Do you still have the murders data frame in the environment?
If not, run the command below:
source("import_murders.R")
Data can be messy but there’s an ideal structure for how to stack your data.
And that’s with
murders %>%
group_by(State, Year) %>%
summarize(cases=n(), solved=sum(Solved_value))
## # A tibble: 2,066 x 4
## # Groups: State [?]
## State Year cases solved
## <fct> <dbl> <int> <dbl>
## 1 Alaska 1976 47 37
## 2 Alaska 1977 47 32
## 3 Alaska 1978 50 44
## 4 Alaska 1979 51 35
## 5 Alaska 1980 47 37
## 6 Alaska 1981 69 62
## 7 Alaska 1982 75 47
## 8 Alaska 1983 74 63
## 9 Alaska 1984 52 45
## 10 Alaska 1985 50 36
## # ... with 2,056 more rows
This type of data structure is easy to mutate and manipulate
murders %>%
group_by(State, Year) %>%
summarize(cases=n(), solved=sum(Solved_value)) %>%
mutate(percent=solved/cases*100)
## # A tibble: 2,066 x 5
## # Groups: State [51]
## State Year cases solved percent
## <fct> <dbl> <int> <dbl> <dbl>
## 1 Alaska 1976 47 37 78.7
## 2 Alaska 1977 47 32 68.1
## 3 Alaska 1978 50 44 88
## 4 Alaska 1979 51 35 68.6
## 5 Alaska 1980 47 37 78.7
## 6 Alaska 1981 69 62 89.9
## 7 Alaska 1982 75 47 62.7
## 8 Alaska 1983 74 63 85.1
## 9 Alaska 1984 52 45 86.5
## 10 Alaska 1985 50 36 72
## # ... with 2,056 more rows
On the other hand, the data below is not tidy.
## # A tibble: 6,198 x 4
## # Groups: State [51]
## State Year type n
## <fct> <dbl> <chr> <dbl>
## 1 Alaska 1976 solved 37
## 2 Alaska 1976 percent 78.7
## 3 Alaska 1976 cases 47
## 4 Alaska 1977 solved 32
## 5 Alaska 1977 percent 68.1
## 6 Alaska 1977 cases 47
## 7 Alaska 1978 solved 44
## 8 Alaska 1978 percent 88
## 9 Alaska 1978 cases 50
## 10 Alaska 1979 solved 35
## # ... with 6,188 more rows
There are too many differing types– solved, percent, and cases should not be on the same column.

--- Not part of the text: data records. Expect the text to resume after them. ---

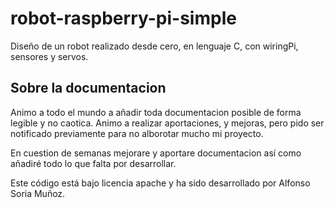 # robot-raspberry-pi-simple
Diseño de un robot realizado desde cero, en lenguaje C, con wiringPi, sensores y servos.

## Sobre la documentacion
Animo a todo el mundo a añadir toda documentacion posible de forma legible y no caotica. Animo a realizar aportaciones, y mejoras,
pero pido ser notificado previamente para no alborotar mucho mi proyecto.

En cuestion de semanas mejorare y aportare documentacion así como añadiré todo lo que falta por desarrollar.

Este código está bajo licencia apache y ha sido desarrollado por Alfonso Soria Muñoz.
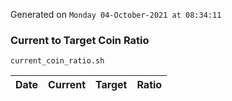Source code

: Generated on `Monday 04-October-2021 at 08:34:11`

### Current to Target Coin Ratio
`current_coin_ratio.sh`

Date|Current|Target|Ratio
---|---|---|---
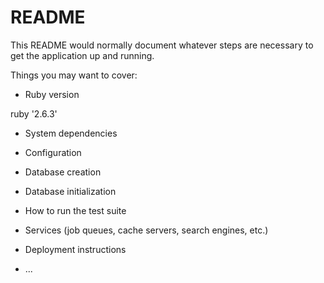 # README

This README would normally document whatever steps are necessary to get the
application up and running.

Things you may want to cover:

* Ruby version

ruby '2.6.3'

* System dependencies

* Configuration

* Database creation

* Database initialization

* How to run the test suite

* Services (job queues, cache servers, search engines, etc.)

* Deployment instructions

* ...
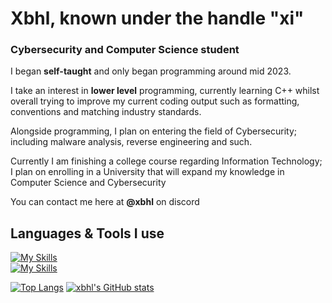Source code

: # Xbhl, known under the handle "xi"
### Cybersecurity and Computer Science student 
<p> I began <strong>self-taught</strong> and only began programming around mid 2023. </p>
<p> I take an interest in <strong>lower level</strong> programming, currently learning C++ whilst overall trying to improve my current coding output such as formatting, conventions and matching industry standards.  </p>
<p> Alongside programming, I plan on entering the field of Cybersecurity; including malware analysis, reverse engineering and such. </p>
<p> Currently I am finishing a college course regarding Information Technology; I plan on enrolling in a University that will expand my knowledge in Computer Science and Cybersecurity </p>
<p> You can contact me here at <strong>@xbhl</strong> on discord</p>

## Languages & Tools I use
[![My Skills](https://skillicons.dev/icons?i=cs,py,cpp&perline=4&theme=dark)](https://skillicons.dev)    
[![My Skills](https://skillicons.dev/icons?i=vscode,vim,linux&perline=4&theme=dark)](https://skillicons.dev)    

[![Top Langs](https://github-readme-stats-git-masterrstaa-rickstaa.vercel.app/api/top-langs/?username=xbhl&theme=tokyonight)](https://github.com/anuraghazra/github-readme-stats)
[![xbhl's GitHub stats](https://github-readme-stats.vercel.app/api?username=xbhl&theme=tokyonight)](https://github.com/anuraghazra/github-readme-stats)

But sometimes you’ll get data from sources this way or your analysis will generate data like that.
Let’s take a look at the murders database again.

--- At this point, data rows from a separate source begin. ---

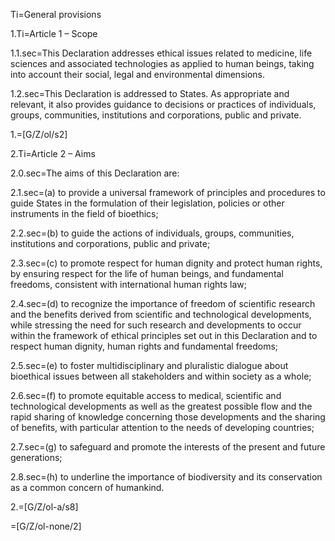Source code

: Ti=General provisions 

1.Ti=Article 1 – Scope 

1.1.sec=This Declaration addresses ethical issues related to medicine, life sciences and associated technologies as applied to human beings, taking into account their social, legal and environmental dimensions. 

1.2.sec=This Declaration is addressed to States. As appropriate and relevant, it also provides guidance to decisions or practices of individuals, groups, communities, institutions and corporations, public and private. 

1.=[G/Z/ol/s2]

2.Ti=Article 2 – Aims 

2.0.sec=The aims of this Declaration are: 

2.1.sec=(a)	to provide a universal framework of principles and procedures to guide States in the formulation of their legislation, policies or other instruments in the field of bioethics; 

2.2.sec=(b)	to guide the actions of individuals, groups, communities, institutions and corporations, public and private; 

2.3.sec=(c)	to promote respect for human dignity and protect human rights, by ensuring respect for the life of human beings, and fundamental freedoms, consistent with international human rights law; 

2.4.sec=(d)	to recognize the importance of freedom of scientific research and the benefits derived from scientific and technological developments, while stressing the need for such research and developments to occur within the framework of ethical principles set out in this Declaration and to respect human dignity, human rights and fundamental freedoms; 

2.5.sec=(e)	to foster multidisciplinary and pluralistic dialogue about bioethical issues between all stakeholders and within society as a whole; 

2.6.sec=(f)	to promote equitable access to medical, scientific and technological developments as well as the greatest possible flow and the rapid sharing of knowledge concerning those developments and the sharing of benefits, with particular attention to the needs of developing countries; 

2.7.sec=(g)	to safeguard and promote the interests of the present and future generations; 

2.8.sec=(h)	to underline the importance of biodiversity and its conservation as a common concern of humankind. 

2.=[G/Z/ol-a/s8]

=[G/Z/ol-none/2]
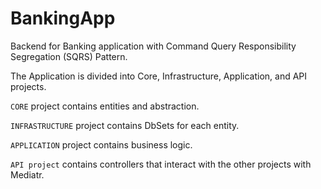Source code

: # BankingApp
Backend for Banking application with Command Query Responsibility Segregation (SQRS) Pattern.

The Application is divided into Core, Infrastructure, Application, and API projects.

`CORE` project contains entities and abstraction.

`INFRASTRUCTURE` project contains DbSets for each entity.

`APPLICATION` project contains business logic.

`API project` contains controllers that interact with the other projects with Mediatr.
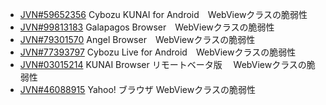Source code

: 
*   [JVN#59652356](https://jvn.jp/en/jp/JVN59652356/) Cybozu KUNAI for Android　WebViewクラスの脆弱性
*   [JVN#99813183](https://jvn.jp/en/jp/JVN99813183/) Galapagos Browser　WebViewクラスの脆弱性
*   [JVN#79301570](https://jvn.jp/en/jp/JVN79301570/) Angel Browser　WebViewクラスの脆弱性
*   [JVN#77393797](https://jvn.jp/en/jp/JVN77393797/) Cybozu Live for Android　WebViewクラスの脆弱性
*   [JVN#03015214](https://jvn.jp/en/jp/JVN03015214/) KUNAI Browser リモートベータ版　 WebViewクラスの脆弱性
*   [JVN#46088915](https://jvn.jp/en/jp/JVN46088915/) Yahoo! ブラウザ WebViewクラスの脆弱性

Look over the data frame and consider all the variables (columns) or dig through the data dictionary.
With the variables we have, what questions can we ask of it?
murders %>% group_by(VicRace_label) %>% count()
?With this data, we could figure out which metro areas are solving murders at a higher rate for particular races than others. Sort of like for Where Killings Go Unsolved from The Washington Post. The data we’re working with isn’t as specific as the Post’s. They can identify clusters of murders down the the specific location because they have latitude and longitude data. We have data that’s generalized to counties and metro areas.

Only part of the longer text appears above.